# What is being asked
I would like every line of the records below that contains the word "Secure" copied.

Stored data
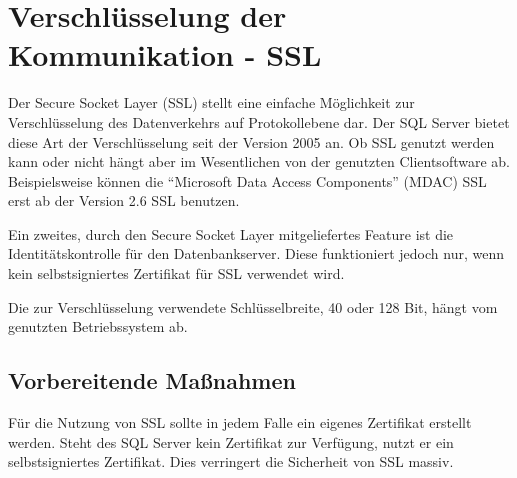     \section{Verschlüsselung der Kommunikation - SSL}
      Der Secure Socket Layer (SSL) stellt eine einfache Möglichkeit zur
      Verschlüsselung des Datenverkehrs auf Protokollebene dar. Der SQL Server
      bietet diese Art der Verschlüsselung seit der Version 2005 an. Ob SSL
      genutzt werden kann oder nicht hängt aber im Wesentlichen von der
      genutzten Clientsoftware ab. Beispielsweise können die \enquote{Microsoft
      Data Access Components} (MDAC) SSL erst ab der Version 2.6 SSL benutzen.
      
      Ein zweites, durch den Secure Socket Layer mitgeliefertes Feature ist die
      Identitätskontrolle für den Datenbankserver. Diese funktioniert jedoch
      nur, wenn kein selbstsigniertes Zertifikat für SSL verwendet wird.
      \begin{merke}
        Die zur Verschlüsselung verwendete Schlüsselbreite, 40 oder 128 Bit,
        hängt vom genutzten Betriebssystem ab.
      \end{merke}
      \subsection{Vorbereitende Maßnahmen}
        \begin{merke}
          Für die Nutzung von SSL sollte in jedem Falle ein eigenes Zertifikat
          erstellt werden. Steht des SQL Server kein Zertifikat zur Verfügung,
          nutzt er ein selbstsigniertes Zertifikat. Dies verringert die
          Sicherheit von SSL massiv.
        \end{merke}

==

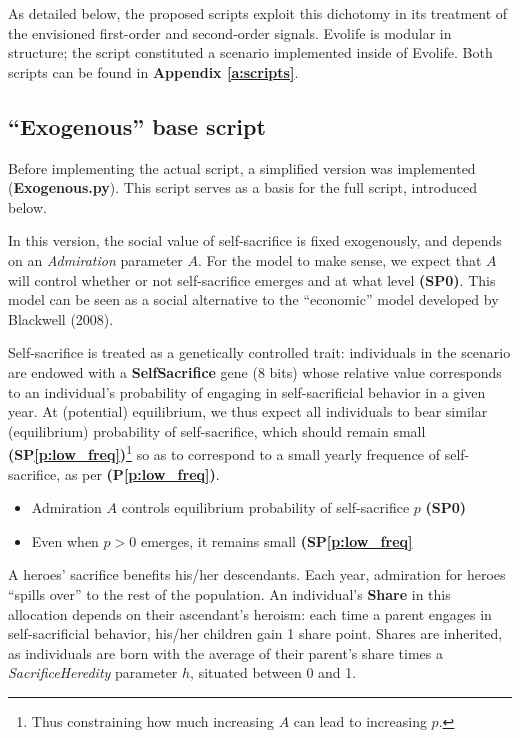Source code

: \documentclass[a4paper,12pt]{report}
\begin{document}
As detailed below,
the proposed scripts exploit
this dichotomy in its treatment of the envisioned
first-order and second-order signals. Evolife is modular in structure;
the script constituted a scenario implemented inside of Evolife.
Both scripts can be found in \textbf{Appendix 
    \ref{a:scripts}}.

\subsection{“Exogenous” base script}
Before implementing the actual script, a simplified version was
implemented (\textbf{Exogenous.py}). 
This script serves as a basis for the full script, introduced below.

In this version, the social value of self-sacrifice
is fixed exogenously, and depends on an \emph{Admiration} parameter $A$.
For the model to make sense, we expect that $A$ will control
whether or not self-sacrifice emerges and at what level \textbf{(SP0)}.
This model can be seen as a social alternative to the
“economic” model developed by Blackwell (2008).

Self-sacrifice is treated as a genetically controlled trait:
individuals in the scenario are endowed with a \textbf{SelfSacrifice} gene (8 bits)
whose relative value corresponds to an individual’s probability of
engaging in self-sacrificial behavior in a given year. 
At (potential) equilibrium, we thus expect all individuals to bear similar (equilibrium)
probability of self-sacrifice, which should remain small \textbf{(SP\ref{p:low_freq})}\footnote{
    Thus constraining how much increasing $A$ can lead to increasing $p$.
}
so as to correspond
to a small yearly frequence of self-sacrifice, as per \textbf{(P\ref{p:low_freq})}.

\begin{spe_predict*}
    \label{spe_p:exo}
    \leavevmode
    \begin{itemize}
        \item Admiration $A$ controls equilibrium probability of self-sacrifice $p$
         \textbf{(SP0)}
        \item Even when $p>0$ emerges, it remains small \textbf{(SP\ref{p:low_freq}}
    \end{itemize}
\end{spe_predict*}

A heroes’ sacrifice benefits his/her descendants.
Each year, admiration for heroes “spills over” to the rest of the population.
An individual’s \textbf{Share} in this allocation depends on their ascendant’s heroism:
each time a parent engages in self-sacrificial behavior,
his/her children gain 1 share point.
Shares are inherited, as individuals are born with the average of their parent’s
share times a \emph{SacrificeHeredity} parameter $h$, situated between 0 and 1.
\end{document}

* * *

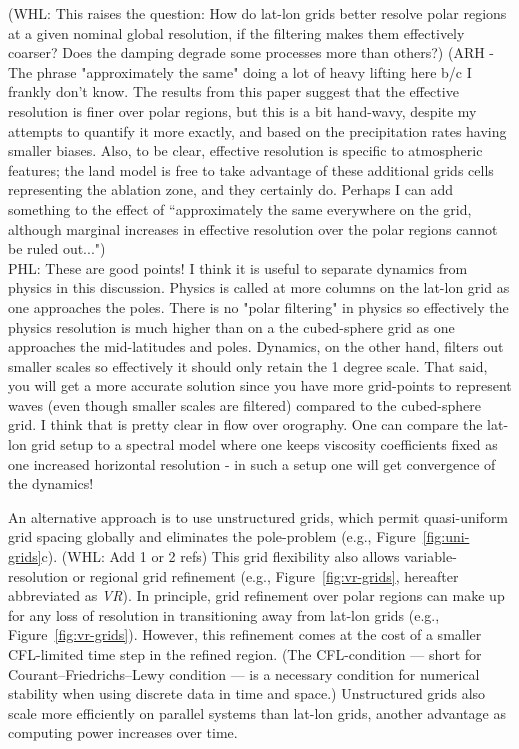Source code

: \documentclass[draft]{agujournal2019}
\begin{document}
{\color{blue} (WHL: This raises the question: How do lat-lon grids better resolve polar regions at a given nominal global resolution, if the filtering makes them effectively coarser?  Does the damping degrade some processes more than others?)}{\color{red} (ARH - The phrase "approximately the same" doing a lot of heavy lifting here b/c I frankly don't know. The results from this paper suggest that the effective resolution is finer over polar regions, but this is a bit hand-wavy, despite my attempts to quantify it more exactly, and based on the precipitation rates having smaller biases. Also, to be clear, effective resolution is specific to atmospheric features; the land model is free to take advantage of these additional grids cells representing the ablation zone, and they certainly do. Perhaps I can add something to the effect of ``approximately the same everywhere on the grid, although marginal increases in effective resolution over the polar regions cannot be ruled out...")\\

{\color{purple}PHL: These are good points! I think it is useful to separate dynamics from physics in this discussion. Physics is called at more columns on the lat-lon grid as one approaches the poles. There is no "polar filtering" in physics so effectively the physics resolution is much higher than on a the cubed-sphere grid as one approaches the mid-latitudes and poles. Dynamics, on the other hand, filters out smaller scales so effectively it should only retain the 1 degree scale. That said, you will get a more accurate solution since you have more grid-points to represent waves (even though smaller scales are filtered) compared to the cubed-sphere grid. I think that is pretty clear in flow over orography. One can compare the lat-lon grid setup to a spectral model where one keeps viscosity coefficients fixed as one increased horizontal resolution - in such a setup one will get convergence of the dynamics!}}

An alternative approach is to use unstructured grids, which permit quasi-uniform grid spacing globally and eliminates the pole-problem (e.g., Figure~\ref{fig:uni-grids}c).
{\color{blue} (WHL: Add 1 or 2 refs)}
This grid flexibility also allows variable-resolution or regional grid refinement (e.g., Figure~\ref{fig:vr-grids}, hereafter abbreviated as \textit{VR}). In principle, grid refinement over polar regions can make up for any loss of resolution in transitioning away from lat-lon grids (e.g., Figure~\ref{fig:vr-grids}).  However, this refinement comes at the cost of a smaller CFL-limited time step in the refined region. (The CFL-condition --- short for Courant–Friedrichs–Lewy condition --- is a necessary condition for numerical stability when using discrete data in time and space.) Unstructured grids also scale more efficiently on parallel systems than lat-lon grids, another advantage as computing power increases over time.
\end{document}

# Solution to this problem
      Der Secure Socket Layer (SSL) stellt eine einfache Möglichkeit zur
      Ein zweites, durch den Secure Socket Layer mitgeliefertes Feature ist die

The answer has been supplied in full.